7 da tarde e ainda não lavei os dentes

A menina que nunca devia ter nascido (desta forma)

Mas nasceu e esta é a sua história.

Assim que começamos a conversar, “Joana” – vamos chamar-lhe assim – deixa escapar um sorriso nervoso e há um brilho que toma conta do seu olhar.

Ao nosso lado está a técnica que acompanhou o seu percurso na Associação Humanidades. Isso deixa-a mais tranquila e ela começa a falar dos últimos cinco anos da sua vida. Vai olhando para a técnica – talvez para ganhar confiança – e tem uma doçura na voz que é própria dos seus 20 anos, mas que contrasta com o seu passado recente.

Tinha apenas 15 anos quando entrou para uma instituição porque “lá em casa as coisas estavam complicadas” e o pai tinha sido preso. Estava grávida mas tentou esconder. “Vestia roupas muito largas para ninguém reparar”, revela, acrescentando logo de seguida que “descobriram e eu tive de sair”. Foi assim que chegou à Humanidades, grávida de 27 semanas e assustada com tudo na vida.

“O que é que eu vou fazer agora? Era sempre nisto que eu pensava”. Nos primeiros tempos confessa que lhe passou de tudo pela cabeça. “Pensava em dar o bebé para adopção e logo a seguir pensava em tê-lo”. Semanas de um turbilhão de sentimentos que só conheceram algum sossego “porque estava aqui, na associação”. O apoio das técnicas foi fundamental. “Senti, aos poucos, que esta era a minha casa e que queria ter o bebé”.

Mas havia outro ponto a trabalhar: Joana não falava do pai do bebé, dizia que não sabia quem era. As técnicas decidiram dar-lhe tempo para ela ganhar confiança para falar acerca disso.

Entretanto nasceu “Mayara”. Uma menina “linda e cheia de cabelo” que, no dia da alta do hospital, regressou com a mãe à Associação Humanidades. “Foi como regressar a casa, toda a gente me acolheu e me ajudou a cuidar dela. Ensinaram-me o que eu precisava de saber”.

Joana fez um plano de acção para perceber qual era o seu sonho e o que eu precisava de fazer para o conseguir. “Escrevi que era tirar a carta de condução e arranjar um part-time, porque tinha a Mayara muito pequenina na altura”.
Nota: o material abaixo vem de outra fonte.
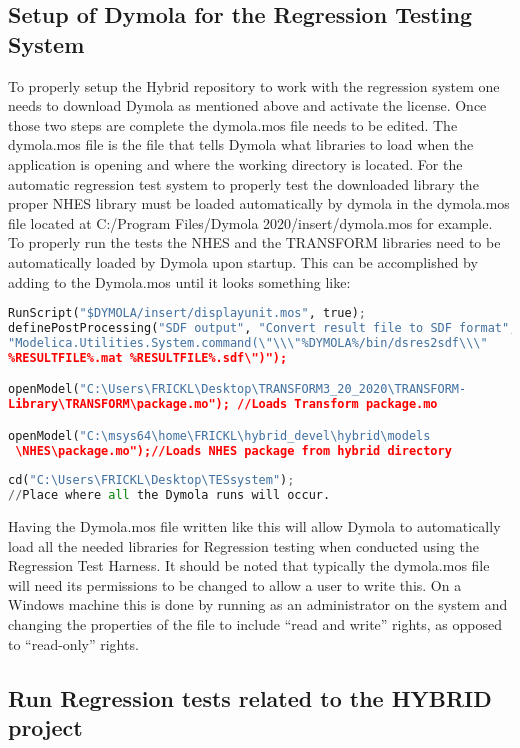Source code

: \subsection{Setup of Dymola for the Regression Testing System}
To properly setup the Hybrid repository to work with the regression system one needs to download Dymola as mentioned above and activate the license. Once those two steps are complete the dymola.mos file needs to be edited. The dymola.mos file is the file that tells Dymola what libraries to load when the application is opening and where the working directory is located. For the automatic regression test system to properly test the downloaded library the proper NHES library must be loaded automatically by dymola in the dymola.mos file located at C:/Program Files/Dymola 2020/insert/dymola.mos for example. To properly run the tests the NHES and the TRANSFORM libraries need to be automatically loaded by Dymola upon startup. This can be accomplished by adding to the Dymola.mos until it looks something like:
\begin{lstlisting}[language=python, basicstyle=\small]
RunScript("$DYMOLA/insert/displayunit.mos", true);
definePostProcessing("SDF output", "Convert result file to SDF format", 
"Modelica.Utilities.System.command(\"\\\"%DYMOLA%/bin/dsres2sdf\\\" 
%RESULTFILE%.mat %RESULTFILE%.sdf\")");

openModel("C:\Users\FRICKL\Desktop\TRANSFORM3_20_2020\TRANSFORM- 
Library\TRANSFORM\package.mo"); //Loads Transform package.mo

openModel("C:\msys64\home\FRICKL\hybrid_devel\hybrid\models 
 \NHES\package.mo");//Loads NHES package from hybrid directory
 
cd("C:\Users\FRICKL\Desktop\TESsystem"); 
//Place where all the Dymola runs will occur.
\end{lstlisting}

Having the Dymola.mos file written like this will allow Dymola to automatically load all the needed libraries for Regression testing when conducted using the Regression Test Harness. It should be noted that typically the dymola.mos file will need its permissions to be changed to allow a user to write this. On a Windows machine this is done by running as an administrator on the system and changing the properties of the file to include “read and write” rights, as opposed to “read-only” rights. 

\subsection{Run Regression tests related to the HYBRID project}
Enquanto a bebé ficava na creche da associação, Joana conseguia trabalhar para alcançar os seus objectivos. Mas foi justamente quando estava focada no futuro, que o passado decidiu pregar-lhe uma partida.

Numa saída, o pai conseguiu perceber onde estava, levou-a para casa e bateu-lhe. “Pediu ao meu irmão para tomar conta da bebé e espancou-me”. Quando regressou à associação, foi levada ao hospital e a partir desse momento desencadeou-se uma queixa contra o pai e o caso foi encaminhado para tribunal.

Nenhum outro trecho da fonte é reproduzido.